PETALING JAYA: Increasing product convergence propositions, such as internet protocol television (IPTV), over-the-top (OTT) applications and mobile service provider webe could translate into greater earnings and subscriber quality for Telekom Malaysia Bhd (TM) over the long run, said RHB Research.
In addition, the research house expects near-term earnings growth to continue to be powered by data demand, such as broadband rollouts of High Speed Broadband 2 (HSBB2) and Sub Urban Broadband (SUBB), greater demand for higher speeds as well as greater bandwidth sales.
“HSBB2 and SUBB are expected to contribute earnings to TM up to 2017 and 2019, respectively.

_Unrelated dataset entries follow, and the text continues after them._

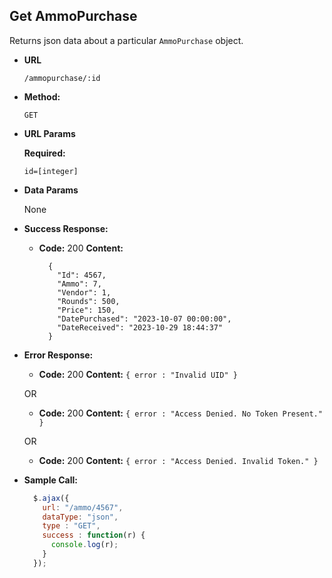 **Get AmmoPurchase**
----
  Returns json data about a particular `AmmoPurchase` object.

* **URL**

  `/ammopurchase/:id`

* **Method:**

  `GET`

*  **URL Params**

   **Required:**

   `id=[integer]`

* **Data Params**

  None

* **Success Response:**

  * **Code:** 200
    **Content:**
    ```
	  {
	    "Id": 4567,
	    "Ammo": 7,
	    "Vendor": 1,
	    "Rounds": 500,
	    "Price": 150,
	    "DatePurchased": "2023-10-07 00:00:00",
	    "DateReceived": "2023-10-29 18:44:37"
	  }
    ```

* **Error Response:**

  * **Code:** 200
    **Content:** `{ error : "Invalid UID" }`

  OR

  * **Code:** 200
    **Content:** `{ error : "Access Denied. No Token Present." }`

   OR

  * **Code:** 200
    **Content:** `{ error : "Access Denied. Invalid Token." }`

* **Sample Call:**

  ```javascript
    $.ajax({
      url: "/ammo/4567",
      dataType: "json",
      type : "GET",
      success : function(r) {
        console.log(r);
      }
    });
  ```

“Overall, both HSBB2 and SUBB will add some 460,000 broadband ports, expanding UniFi’s footprint and help sustain the growth momentum of its broadband service,” said RHB Research.
TM had an additional 82,000 UniFi customers in the first nine months of financial year 2016, led by higher take up as well as upselling from Streamyx.
Apart from that, TM stands to gain from the RM1bil earmarked by the Government to improve broadband coverage and quality, as part of Budget 2017.
RHB Research said that broadband prices will be cut by 50% in two years, which would be met by TM via progressive declines in unit pricing from higher speeds offering.
According to TM, some 500,000 or 55% of the 921,000 UniFi subscribers as at the third quarter are to be progressively upgraded to higher speed plans from 2017, subject to technical availability.
The management also highlighted that the cost of the upgrade exercise would be negligible, with no change in its mid-term key performance indexes and capital expenditure.
“Overall, TM expects the upgrade to be earnings neutral as customer retention and churn will improve with the better value propositions provided.
“In our view, further upside could come from customers up-trading to higher speed plans, a larger proportion of Streamyx subscribers moving to fibre broadband, as well as higher adoption from virgin broadband users.
“Virgin broadband users consist of the 2 million fixed line customers who have yet to subscribe to a broadband service,” said RHB Research.
According to Hong Leong Investment Bank (HLIB) Research, TM’s below-expectations core net profit of RM578mil for the first nine months of financial year 2016 was due to higher-than-expected cost stemming from marketing as well as supplies and materials costs.
TM’s overall revenue fell by 4%, impacted by the dismay showing by all other products, quarter-on-quarter.
However, smaller accelerated depreciation associated to webe and leaner cost structure lifted core net profit by 24%.
Year-on-year, TM’s top line growth was flattish as growth in internet and other revenues were offset by declines from voice and data.
Core earnings fell by 9%, impacted by larger cost base and accelerated depreciation from webe.
Year-to-date, TM’s revenue expanded 3%, attributed to higher contributions from all products which was more than sufficient to offset the fall in voice-related revenue.
“As migration to long term evolution (LTE) gained pace, core net profit actually fell by 11%, as a result of accelerated depreciation associated to webe,” said HLIB Research.